- PROMPT: Once you find the line with "this by considering" in the data that follows, repeat it and every line after it exactly, through the line with "Anyway, now that".

- RECORDS FOR THIS EXERCISE:

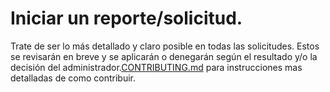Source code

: # Iniciar un reporte/solicitud.

Trate de ser lo más detallado y claro posible en todas las solicitudes.
Estos se revisarán en breve y se aplicarán o denegarán según el resultado y/o la decisión del administrador.[CONTRIBUTING.md](https://github.com/El-Salty/Salty-Ghost-Script/blob/main/CONTRIBUTING.md) para instrucciones mas detalladas de como contribuir.

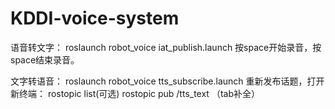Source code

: # KDDI-voice-system

语音转文字：
        roslaunch robot_voice iat_publish.launch
        按space开始录音，按space结束录音。

文字转语音：
        roslaunch robot_voice tts_subscribe.launch
        重新发布话题，打开新终端：
        rostopic list(可选)
        rostopic pub /tts_text （tab补全）


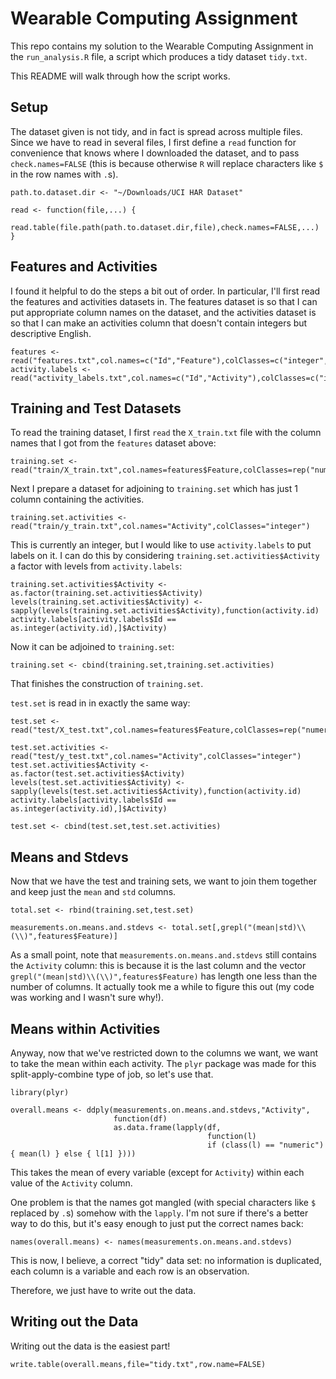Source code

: Wearable Computing Assignment
=============================

This repo contains my solution to the Wearable Computing Assignment in
the `run_analysis.R` file, a script which produces a tidy dataset
`tidy.txt`.

This README will walk through how the script works.

Setup
-----

The dataset given is not tidy, and in fact is spread across multiple
files.  Since we have to read in several files, I first define a
`read` function for convenience that knows where I downloaded the
dataset, and to pass `check.names=FALSE` (this is because otherwise
`R` will replace characters like `$` in the row names with `.`s).

    path.to.dataset.dir <- "~/Downloads/UCI HAR Dataset"
    
    read <- function(file,...) {
      read.table(file.path(path.to.dataset.dir,file),check.names=FALSE,...)
    }

Features and Activities
-----------------------

I found it helpful to do the steps a bit out of order.  In particular,
I'll first read the features and activities datasets in.  The features
dataset is so that I can put appropriate column names on the dataset,
and the activities dataset is so that I can make an activities column
that doesn't contain integers but descriptive English.

    features <- read("features.txt",col.names=c("Id","Feature"),colClasses=c("integer","character"))
    activity.labels <- read("activity_labels.txt",col.names=c("Id","Activity"),colClasses=c("integer","character"))

Training and Test Datasets
--------------------------

To read the training dataset, I first `read` the `X_train.txt` file
with the column names that I got from the `features` dataset above:

    training.set <- read("train/X_train.txt",col.names=features$Feature,colClasses=rep("numeric",nrow(features)))

Next I prepare a dataset for adjoining to `training.set` which has
just 1 column containing the activities.

    training.set.activities <- read("train/y_train.txt",col.names="Activity",colClasses="integer")

This is currently an integer, but I would like to use
`activity.labels` to put labels on it.  I can do this by considering
`training.set.activities$Activity` a factor with levels from
`activity.labels`:

    training.set.activities$Activity <- as.factor(training.set.activities$Activity)
    levels(training.set.activities$Activity) <- sapply(levels(training.set.activities$Activity),function(activity.id) activity.labels[activity.labels$Id == as.integer(activity.id),]$Activity)

Now it can be adjoined to `training.set`:

    training.set <- cbind(training.set,training.set.activities)
    
That finishes the construction of `training.set`.

`test.set` is read in in exactly the same way:

    test.set <- read("test/X_test.txt",col.names=features$Feature,colClasses=rep("numeric",nrow(features)))

    test.set.activities <- read("test/y_test.txt",col.names="Activity",colClasses="integer")
    test.set.activities$Activity <- as.factor(test.set.activities$Activity)
    levels(test.set.activities$Activity) <- sapply(levels(test.set.activities$Activity),function(activity.id) activity.labels[activity.labels$Id == as.integer(activity.id),]$Activity)
    
    test.set <- cbind(test.set,test.set.activities)

Means and Stdevs
----------------

Now that we have the test and training sets, we want to join them
together and keep just the `mean` and `std` columns.

    total.set <- rbind(training.set,test.set)

    measurements.on.means.and.stdevs <- total.set[,grepl("(mean|std)\\(\\)",features$Feature)]

As a small point, note that `measurements.on.means.and.stdevs` still
contains the `Activity` column: this is because it is the last column
and the vector `grepl("(mean|std)\\(\\)",features$Feature)` has length
one less than the number of columns.  It actually took me a while to
figure this out (my code was working and I wasn't sure why!).

Means within Activities
-----------------------

Anyway, now that we've restricted down to the columns we want, we want
to take the mean within each activity.  The `plyr` package was made
for this split-apply-combine type of job, so let's use that.

    library(plyr)
    
    overall.means <- ddply(measurements.on.means.and.stdevs,"Activity",
                           function(df)
                           as.data.frame(lapply(df,
                                                function(l)
                                                if (class(l) == "numeric") { mean(l) } else { l[1] })))


This takes the mean of every variable (except for `Activity`) within
each value of the `Activity` column.  

One problem is that the names got mangled (with special characters
like `$` replaced by `.`s) somehow with the `lapply`.  I'm
not sure if there's a better way to do this, but it's easy enough to
just put the correct names back:

    names(overall.means) <- names(measurements.on.means.and.stdevs)

This is now, I believe, a correct "tidy" data set: no information is
duplicated, each column is a variable and each row is an observation.

Therefore, we just have to write out the data.

Writing out the Data
--------------------

Writing out the data is the easiest part!

    write.table(overall.means,file="tidy.txt",row.name=FALSE)




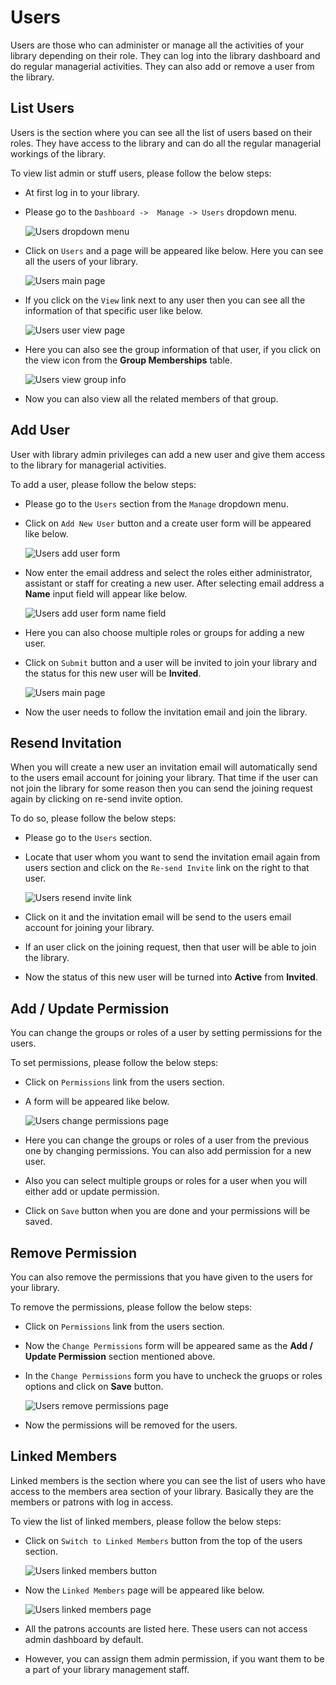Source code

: # Users

Users are those who can administer or manage all the activities of your library depending on their role. They can log into the library dashboard and do regular managerial activities. They can also add or remove a user from the library.

## List Users

Users is the section where you can see all the list of users based on their roles. They have access to the library and can do all the regular managerial workings of the library. 

To view list admin or stuff users, please follow the below steps:

* At first log in to your library.
* Please go to the `Dashboard ->  Manage -> Users` dropdown menu.

	![Users dropdown menu](img/users-dropdown-menu.png)

* Click on `Users` and a page will be appeared like below. Here you can see all the users of your library.

	![Users main page](img/users-main-page.png)

* If you click on the `View` link next to any user then you can see all the information of that specific user like below.

	![Users user view page](img/users-view-page.png)

* Here you can also see the group information of that user, if you click on the view icon from the **Group Memberships** table.

	![Users view group info](img/users-view-group-info.png)

* Now you can also view all the related members of that group.


## Add User

User with library admin privileges can add a new user and give them access to the library for managerial activities.

To add a user, please follow the below steps:

* Please go to the `Users` section from the `Manage` dropdown menu.
* Click on `Add New User` button and a create user form will be appeared like below.

	![Users add user form](img/users-add-user-form.png)

* Now enter the email address and select the roles either administrator, assistant or staff for creating a new user. After selecting email address a **Name** input field will appear like below.

	![Users add user form name field](img/users-add-user-form-name-field.png)

* Here you can also choose multiple roles or groups for adding a new user.

* Click on `Submit` button and a user will be invited to join your library and the status for this new user will be **Invited**.

	![Users main page](img/users-main-page2.png)

* Now the user needs to follow the invitation email and join the library. 


## Resend Invitation

When you will create a new user an invitation email will automatically send to the users email account for joining your library. That time if the user can not join the library for some reason then you can send the joining request again by clicking on re-send invite option.  

To do so, please follow the below steps:

* Please go to the `Users` section.
* Locate that user whom you want to send the invitation email again from users section and click on the `Re-send Invite` link on the right to that user.

	![Users resend invite link](img/users-resend-invite-link.png)

* Click on it and the invitation email will be send to the users email account for joining your library.
* If an user click on the joining request, then that user will be able to join the library.
* Now the status of this new user will be turned into **Active** from **Invited**.


## Add / Update Permission

You can change the groups or roles of a user by setting permissions for the users.

To set permissions, please follow the below steps:

* Click on `Permissions` link from the users section.
* A form will be appeared like below.

	![Users change permissions page](img/users-change-permissions-page.png)

* Here you can change the groups or roles of a user from the previous one by changing permissions. You can also add permission for a new user.
* Also you can select multiple groups or roles for a user when you will either add or update permission.
* Click on `Save` button when you are done and your permissions will be saved.

## Remove Permission

You can also remove the permissions that you have given to the users for your library.

To remove the permissions, please follow the below steps:

* Click on `Permissions` link from the users section.
* Now the `Change Permissions` form will be appeared same as the **Add / Update Permission** section mentioned above.
* In the `Change Permissions` form you have to uncheck the gruops or roles options and click on **Save** button.

	![Users remove permissions page](img/users-remove-permissions-page.png)

* Now the permissions will be removed for the users.

## Linked Members

Linked members is the section where you can see the list of users who have access to the members area section of your library. Basically they are the members or patrons with log in access.

To view the list of linked members, please follow the below steps:

* Click on `Switch to Linked Members` button from the top of the users section.

	![Users linked members button](img/users-linked-members-button.png)

* Now the `Linked Members` page will be appeared like below.

	![Users linked members page](img/users-linked-members-page.png)

* All the patrons accounts are listed here. These users can not access admin dashboard by default. 
* However, you can assign them admin permission, if you want them to be a part of your library management staff.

- ANSWER TO THIS TASK:
`activity.labels` to put labels on it.  I can do this by considering
`training.set.activities$Activity` a factor with levels from
`activity.labels`:

    training.set.activities$Activity <- as.factor(training.set.activities$Activity)
    levels(training.set.activities$Activity) <- sapply(levels(training.set.activities$Activity),function(activity.id) activity.labels[activity.labels$Id == as.integer(activity.id),]$Activity)

Now it can be adjoined to `training.set`:

    training.set <- cbind(training.set,training.set.activities)
    
That finishes the construction of `training.set`.

`test.set` is read in in exactly the same way:

    test.set <- read("test/X_test.txt",col.names=features$Feature,colClasses=rep("numeric",nrow(features)))

    test.set.activities <- read("test/y_test.txt",col.names="Activity",colClasses="integer")
    test.set.activities$Activity <- as.factor(test.set.activities$Activity)
    levels(test.set.activities$Activity) <- sapply(levels(test.set.activities$Activity),function(activity.id) activity.labels[activity.labels$Id == as.integer(activity.id),]$Activity)
    
    test.set <- cbind(test.set,test.set.activities)

Means and Stdevs
----------------

Now that we have the test and training sets, we want to join them
together and keep just the `mean` and `std` columns.

    total.set <- rbind(training.set,test.set)

    measurements.on.means.and.stdevs <- total.set[,grepl("(mean|std)\\(\\)",features$Feature)]

As a small point, note that `measurements.on.means.and.stdevs` still
contains the `Activity` column: this is because it is the last column
and the vector `grepl("(mean|std)\\(\\)",features$Feature)` has length
one less than the number of columns.  It actually took me a while to
figure this out (my code was working and I wasn't sure why!).

Means within Activities
-----------------------

Anyway, now that we've restricted down to the columns we want, we want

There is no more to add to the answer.